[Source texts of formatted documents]

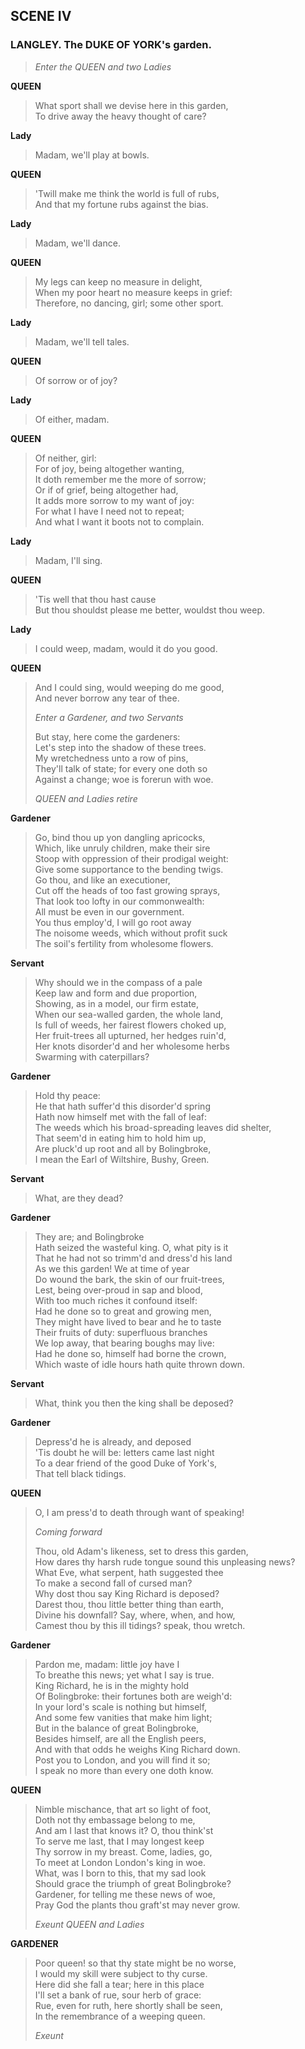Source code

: ## SCENE IV

### LANGLEY. The DUKE OF YORK's garden.

> *Enter the QUEEN and two Ladies*

<span id="speech1">**QUEEN**</span>

> <span id="3.4.1">What sport shall we devise here in this
> garden,</span>  
> <span id="3.4.2">To drive away the heavy thought of care?</span>  

<span id="speech2">**Lady**</span>

> <span id="3.4.3">Madam, we'll play at bowls.</span>  

<span id="speech3">**QUEEN**</span>

> <span id="3.4.4">'Twill make me think the world is full of
> rubs,</span>  
> <span id="3.4.5">And that my fortune rubs against the bias.</span>  

<span id="speech4">**Lady**</span>

> <span id="3.4.6">Madam, we'll dance.</span>  

<span id="speech5">**QUEEN**</span>

> <span id="3.4.7">My legs can keep no measure in delight,</span>  
> <span id="3.4.8">When my poor heart no measure keeps in
> grief:</span>  
> <span id="3.4.9">Therefore, no dancing, girl; some other
> sport.</span>  

<span id="speech6">**Lady**</span>

> <span id="3.4.10">Madam, we'll tell tales.</span>  

<span id="speech7">**QUEEN**</span>

> <span id="3.4.11">Of sorrow or of joy?</span>  

<span id="speech8">**Lady**</span>

> <span id="3.4.12">Of either, madam.</span>  

<span id="speech9">**QUEEN**</span>

> <span id="3.4.13">Of neither, girl:</span>  
> <span id="3.4.14">For of joy, being altogether wanting,</span>  
> <span id="3.4.15">It doth remember me the more of sorrow;</span>  
> <span id="3.4.16">Or if of grief, being altogether had,</span>  
> <span id="3.4.17">It adds more sorrow to my want of joy:</span>  
> <span id="3.4.18">For what I have I need not to repeat;</span>  
> <span id="3.4.19">And what I want it boots not to complain.</span>  

<span id="speech10">**Lady**</span>

> <span id="3.4.20">Madam, I'll sing.</span>  

<span id="speech11">**QUEEN**</span>

> <span id="3.4.21">'Tis well that thou hast cause</span>  
> <span id="3.4.22">But thou shouldst please me better, wouldst thou
> weep.</span>  

<span id="speech12">**Lady**</span>

> <span id="3.4.23">I could weep, madam, would it do you good.</span>  

<span id="speech13">**QUEEN**</span>

> <span id="3.4.24">And I could sing, would weeping do me good,</span>  
> <span id="3.4.25">And never borrow any tear of thee.</span>  
>
> *Enter a Gardener, and two Servants*
>
> <span id="3.4.26">But stay, here come the gardeners:</span>  
> <span id="3.4.27">Let's step into the shadow of these trees.</span>  
> <span id="3.4.28">My wretchedness unto a row of pins,</span>  
> <span id="3.4.29">They'll talk of state; for every one doth
> so</span>  
> <span id="3.4.30">Against a change; woe is forerun with woe.</span>  
>
> *QUEEN and Ladies retire*

<span id="speech14">**Gardener**</span>

> <span id="3.4.31">Go, bind thou up yon dangling apricocks,</span>  
> <span id="3.4.32">Which, like unruly children, make their
> sire</span>  
> <span id="3.4.33">Stoop with oppression of their prodigal
> weight:</span>  
> <span id="3.4.34">Give some supportance to the bending twigs.</span>  
> <span id="3.4.35">Go thou, and like an executioner,</span>  
> <span id="3.4.36">Cut off the heads of too fast growing
> sprays,</span>  
> <span id="3.4.37">That look too lofty in our commonwealth:</span>  
> <span id="3.4.38">All must be even in our government.</span>  
> <span id="3.4.39">You thus employ'd, I will go root away</span>  
> <span id="3.4.40">The noisome weeds, which without profit
> suck</span>  
> <span id="3.4.41">The soil's fertility from wholesome
> flowers.</span>  

<span id="speech15">**Servant**</span>

> <span id="3.4.42">Why should we in the compass of a pale</span>  
> <span id="3.4.43">Keep law and form and due proportion,</span>  
> <span id="3.4.44">Showing, as in a model, our firm estate,</span>  
> <span id="3.4.45">When our sea-walled garden, the whole land,</span>  
> <span id="3.4.46">Is full of weeds, her fairest flowers choked
> up,</span>  
> <span id="3.4.47">Her fruit-trees all upturned, her hedges
> ruin'd,</span>  
> <span id="3.4.48">Her knots disorder'd and her wholesome
> herbs</span>  
> <span id="3.4.49">Swarming with caterpillars?</span>  

<span id="speech16">**Gardener**</span>

> <span id="3.4.50">Hold thy peace:</span>  
> <span id="3.4.51">He that hath suffer'd this disorder'd
> spring</span>  
> <span id="3.4.52">Hath now himself met with the fall of leaf:</span>  
> <span id="3.4.53">The weeds which his broad-spreading leaves did
> shelter,</span>  
> <span id="3.4.54">That seem'd in eating him to hold him up,</span>  
> <span id="3.4.55">Are pluck'd up root and all by Bolingbroke,</span>  
> <span id="3.4.56">I mean the Earl of Wiltshire, Bushy, Green.</span>  

<span id="speech17">**Servant**</span>

> <span id="3.4.57">What, are they dead?</span>  

<span id="speech18">**Gardener**</span>

> <span id="3.4.58">They are; and Bolingbroke</span>  
> <span id="3.4.59">Hath seized the wasteful king. O, what pity is
> it</span>  
> <span id="3.4.60">That he had not so trimm'd and dress'd his
> land</span>  
> <span id="3.4.61">As we this garden! We at time of year</span>  
> <span id="3.4.62">Do wound the bark, the skin of our
> fruit-trees,</span>  
> <span id="3.4.63">Lest, being over-proud in sap and blood,</span>  
> <span id="3.4.64">With too much riches it confound itself:</span>  
> <span id="3.4.65">Had he done so to great and growing men,</span>  
> <span id="3.4.66">They might have lived to bear and he to
> taste</span>  
> <span id="3.4.67">Their fruits of duty: superfluous branches</span>  
> <span id="3.4.68">We lop away, that bearing boughs may live:</span>  
> <span id="3.4.69">Had he done so, himself had borne the
> crown,</span>  
> <span id="3.4.70">Which waste of idle hours hath quite thrown
> down.</span>  

<span id="speech19">**Servant**</span>

> <span id="3.4.71">What, think you then the king shall be
> deposed?</span>  

<span id="speech20">**Gardener**</span>

> <span id="3.4.72">Depress'd he is already, and deposed</span>  
> <span id="3.4.73">'Tis doubt he will be: letters came last
> night</span>  
> <span id="3.4.74">To a dear friend of the good Duke of
> York's,</span>  
> <span id="3.4.75">That tell black tidings.</span>  

<span id="speech21">**QUEEN**</span>

> <span id="3.4.76">O, I am press'd to death through want of
> speaking!</span>  
>
> *Coming forward*
>
> <span id="3.4.77">Thou, old Adam's likeness, set to dress this
> garden,</span>  
> <span id="3.4.78">How dares thy harsh rude tongue sound this
> unpleasing news?</span>  
> <span id="3.4.79">What Eve, what serpent, hath suggested thee</span>  
> <span id="3.4.80">To make a second fall of cursed man?</span>  
> <span id="3.4.81">Why dost thou say King Richard is deposed?</span>  
> <span id="3.4.82">Darest thou, thou little better thing than
> earth,</span>  
> <span id="3.4.83">Divine his downfall? Say, where, when, and
> how,</span>  
> <span id="3.4.84">Camest thou by this ill tidings? speak, thou
> wretch.</span>  

<span id="speech22">**Gardener**</span>

> <span id="3.4.85">Pardon me, madam: little joy have I</span>  
> <span id="3.4.86">To breathe this news; yet what I say is
> true.</span>  
> <span id="3.4.87">King Richard, he is in the mighty hold</span>  
> <span id="3.4.88">Of Bolingbroke: their fortunes both are
> weigh'd:</span>  
> <span id="3.4.89">In your lord's scale is nothing but
> himself,</span>  
> <span id="3.4.90">And some few vanities that make him light;</span>  
> <span id="3.4.91">But in the balance of great Bolingbroke,</span>  
> <span id="3.4.92">Besides himself, are all the English peers,</span>  
> <span id="3.4.93">And with that odds he weighs King Richard
> down.</span>  
> <span id="3.4.94">Post you to London, and you will find it
> so;</span>  
> <span id="3.4.95">I speak no more than every one doth know.</span>  

<span id="speech23">**QUEEN**</span>

> <span id="3.4.96">Nimble mischance, that art so light of
> foot,</span>  
> <span id="3.4.97">Doth not thy embassage belong to me,</span>  
> <span id="3.4.98">And am I last that knows it? O, thou
> think'st</span>  
> <span id="3.4.99">To serve me last, that I may longest keep</span>  
> <span id="3.4.100">Thy sorrow in my breast. Come, ladies, go,</span>  
> <span id="3.4.101">To meet at London London's king in woe.</span>  
> <span id="3.4.102">What, was I born to this, that my sad look</span>  
> <span id="3.4.103">Should grace the triumph of great
> Bolingbroke?</span>  
> <span id="3.4.104">Gardener, for telling me these news of
> woe,</span>  
> <span id="3.4.105">Pray God the plants thou graft'st may never
> grow.</span>  
>
> *Exeunt QUEEN and Ladies*

<span id="speech24">**GARDENER**</span>

> <span id="3.4.106">Poor queen! so that thy state might be no
> worse,</span>  
> <span id="3.4.107">I would my skill were subject to thy
> curse.</span>  
> <span id="3.4.108">Here did she fall a tear; here in this
> place</span>  
> <span id="3.4.109">I'll set a bank of rue, sour herb of
> grace:</span>  
> <span id="3.4.110">Rue, even for ruth, here shortly shall be
> seen,</span>  
> <span id="3.4.111">In the remembrance of a weeping queen.</span>  
>
> *Exeunt*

**Required work**
Your task is to copy each line of the entries that includes the word "more".

**Output of the task**
> <span id="3.4.15">It doth remember me the more of sorrow;</span>  
> <span id="3.4.17">It adds more sorrow to my want of joy:</span>  
> <span id="3.4.95">I speak no more than every one doth know.</span>  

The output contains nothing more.